Klimaaktivisten der "Letzten Generation" protestieren in Berlin für einen Gesellschaftsrat.  © Letzte Generation

Nach Sitzblockaden einiger Aktivisten hat die Berliner Staatsanwaltschaft 14 Verfahren gegen Mitglieder der "Letzten Generation" eingeleitet und zwei gegen Mitglieder von "Extinction Rebellion", hieß es auf Anfrage am Dienstag.
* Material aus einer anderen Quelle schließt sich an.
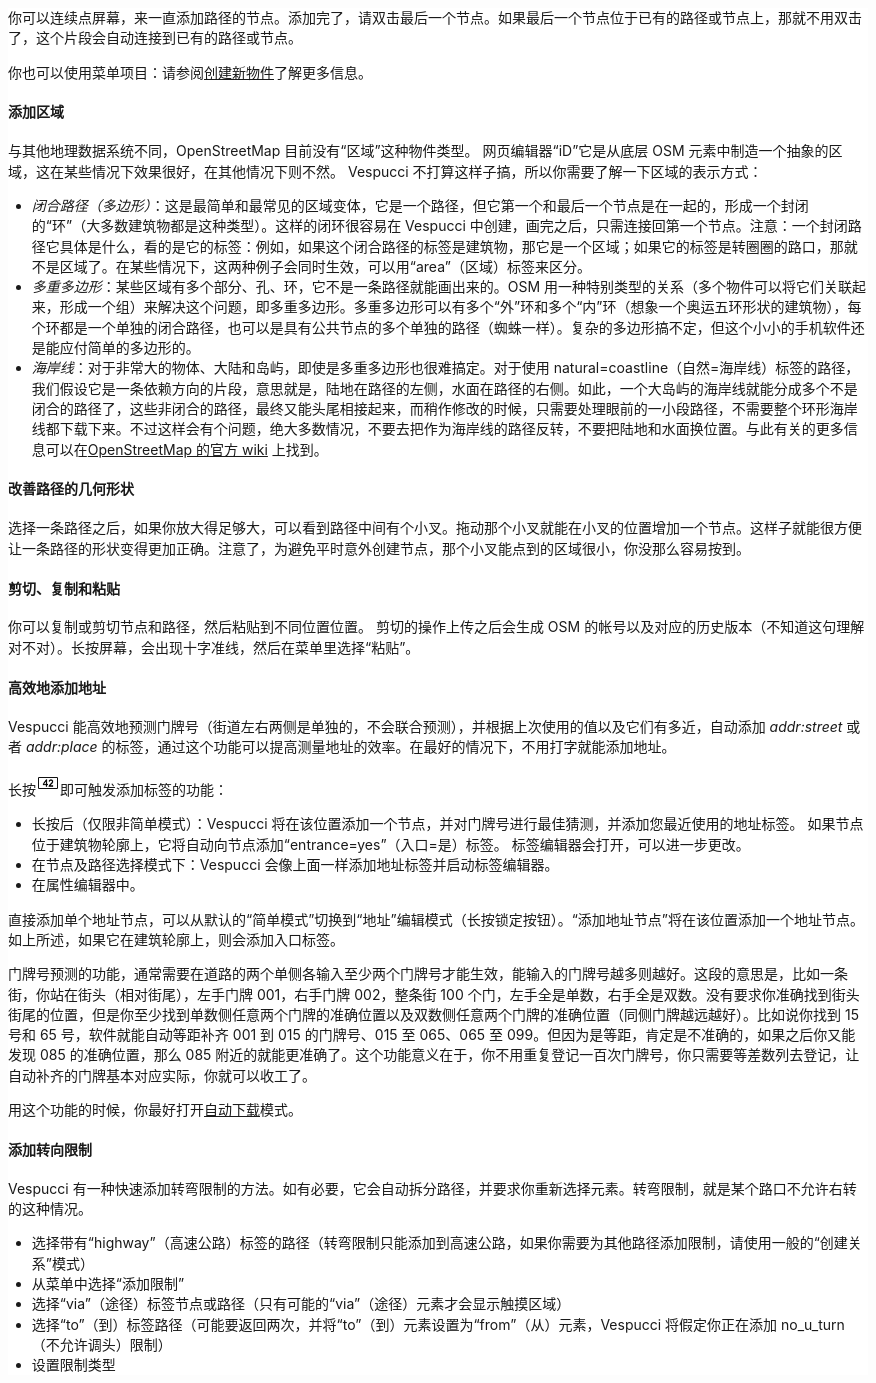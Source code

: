 你可以连续点屏幕，来一直添加路径的节点。添加完了，请双击最后一个节点。如果最后一个节点位于已有的路径或节点上，那就不用双击了，这个片段会自动连接到已有的路径或节点。 

你也可以使用菜单项目：请参阅[创建新物件](Creating%20new%20objects.md)了解更多信息。

#### 添加区域

与其他地理数据系统不同，OpenStreetMap 目前没有“区域”这种物件类型。 网页编辑器“iD”它是从底层 OSM 元素中制造一个抽象的区域，这在某些情况下效果很好，在其他情况下则不然。 Vespucci 不打算这样子搞，所以你需要了解一下区域的表示方式：

* _闭合路径（多边形）_：这是最简单和最常见的区域变体，它是一个路径，但它第一个和最后一个节点是在一起的，形成一个封闭的“环”（大多数建筑物都是这种类型）。这样的闭环很容易在 Vespucci 中创建，画完之后，只需连接回第一个节点。注意：一个封闭路径它具体是什么，看的是它的标签：例如，如果这个闭合路径的标签是建筑物，那它是一个区域；如果它的标签是转圈圈的路口，那就不是区域了。在某些情况下，这两种例子会同时生效，可以用“area”（区域）标签来区分。
* _多重多边形_：某些区域有多个部分、孔、环，它不是一条路径就能画出来的。OSM 用一种特别类型的关系（多个物件可以将它们关联起来，形成一个组）来解决这个问题，即多重多边形。多重多边形可以有多个“外”环和多个“内”环（想象一个奥运五环形状的建筑物），每个环都是一个单独的闭合路径，也可以是具有公共节点的多个单独的路径（蜘蛛一样）。复杂的多边形搞不定，但这个小小的手机软件还是能应付简单的多边形的。 
* _海岸线_：对于非常大的物体、大陆和岛屿，即使是多重多边形也很难搞定。对于使用 natural=coastline（自然=海岸线）标签的路径，我们假设它是一条依赖方向的片段，意思就是，陆地在路径的左侧，水面在路径的右侧。如此，一个大岛屿的海岸线就能分成多个不是闭合的路径了，这些非闭合的路径，最终又能头尾相接起来，而稍作修改的时候，只需要处理眼前的一小段路径，不需要整个环形海岸线都下载下来。不过这样会有个问题，绝大多数情况，不要去把作为海岸线的路径反转，不要把陆地和水面换位置。与此有关的更多信息可以在[OpenStreetMap 的官方 wiki](http://wiki.openstreetmap.org/wiki/Tag:natural%3Dcoastline) 上找到。

#### 改善路径的几何形状

选择一条路径之后，如果你放大得足够大，可以看到路径中间有个小叉。拖动那个小叉就能在小叉的位置增加一个节点。这样子就能很方便让一条路径的形状变得更加正确。注意了，为避免平时意外创建节点，那个小叉能点到的区域很小，你没那么容易按到。

#### 剪切、复制和粘贴

你可以复制或剪切节点和路径，然后粘贴到不同位置位置。 剪切的操作上传之后会生成 OSM 的帐号以及对应的历史版本（不知道这句理解对不对）。长按屏幕，会出现十字准线，然后在菜单里选择“粘贴”。

#### 高效地添加地址

Vespucci 能高效地预测门牌号（街道左右两侧是单独的，不会联合预测），并根据上次使用的值以及它们有多近，自动添加 _addr:street_ 或者 _addr:place_ 的标签，通过这个功能可以提高测量地址的效率。在最好的情况下，不用打字就能添加地址。   

长按![Address](../images/address.png)即可触发添加标签的功能： 

* 长按后（仅限非简单模式）：Vespucci 将在该位置添加一个节点，并对门牌号进行最佳猜测，并添加您最近使用的地址标签。 如果节点位于建筑物轮廓上，它将自动向节点添加“entrance=yes”（入口=是）标签。 标签编辑器会打开，可以进一步更改。
* 在节点及路径选择模式下：Vespucci 会像上面一样添加地址标签并启动标签编辑器。
* 在属性编辑器中。

直接添加单个地址节点，可以从默认的“简单模式”切换到“地址”编辑模式（长按锁定按钮）。“添加地址节点”将在该位置添加一个地址节点。如上所述，如果它在建筑轮廓上，则会添加入口标签。

门牌号预测的功能，通常需要在道路的两个单侧各输入至少两个门牌号才能生效，能输入的门牌号越多则越好。这段的意思是，比如一条街，你站在街头（相对街尾），左手门牌 001，右手门牌 002，整条街 100 个门，左手全是单数，右手全是双数。没有要求你准确找到街头街尾的位置，但是你至少找到单数侧任意两个门牌的准确位置以及双数侧任意两个门牌的准确位置（同侧门牌越远越好）。比如说你找到 15 号和 65 号，软件就能自动等距补齐 001 到 015 的门牌号、015 至 065、065 至 099。但因为是等距，肯定是不准确的，如果之后你又能发现 085 的准确位置，那么 085 附近的就能更准确了。这个功能意义在于，你不用重复登记一百次门牌号，你只需要等差数列去登记，让自动补齐的门牌基本对应实际，你就可以收工了。

用这个功能的时候，你最好打开[自动下载](#download)模式。  

#### 添加转向限制

Vespucci 有一种快速添加转弯限制的方法。如有必要，它会自动拆分路径，并要求你重新选择元素。转弯限制，就是某个路口不允许右转的这种情况。 

* 选择带有“highway”（高速公路）标签的路径（转弯限制只能添加到高速公路，如果你需要为其他路径添加限制，请使用一般的“创建关系”模式）
* 从菜单中选择“添加限制”
* 选择“via”（途径）标签节点或路径（只有可能的“via”（途径）元素才会显示触摸区域）
* 选择“to”（到）标签路径（可能要返回两次，并将“to”（到）元素设置为“from”（从）元素，Vespucci 将假定你正在添加 no_u_turn（不允许调头）限制）
* 设置限制类型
Dabei sollen die Fälle schneller bearbeitet werden als üblich.

Am Berliner Gericht wird daher eine neue Kammer mit fünf Richterinnen und Richtern geschaffen, die ausschließlich gesonderte Schnellverfahren verhandeln soll.

Dabei soll es nicht nur um Unterstützerinnen und Unterstützer der "Letzten Generation" gehen, sondern um alle Fälle, bei denen die Beweislage unkompliziert ist und Beschuldigte geständig sind.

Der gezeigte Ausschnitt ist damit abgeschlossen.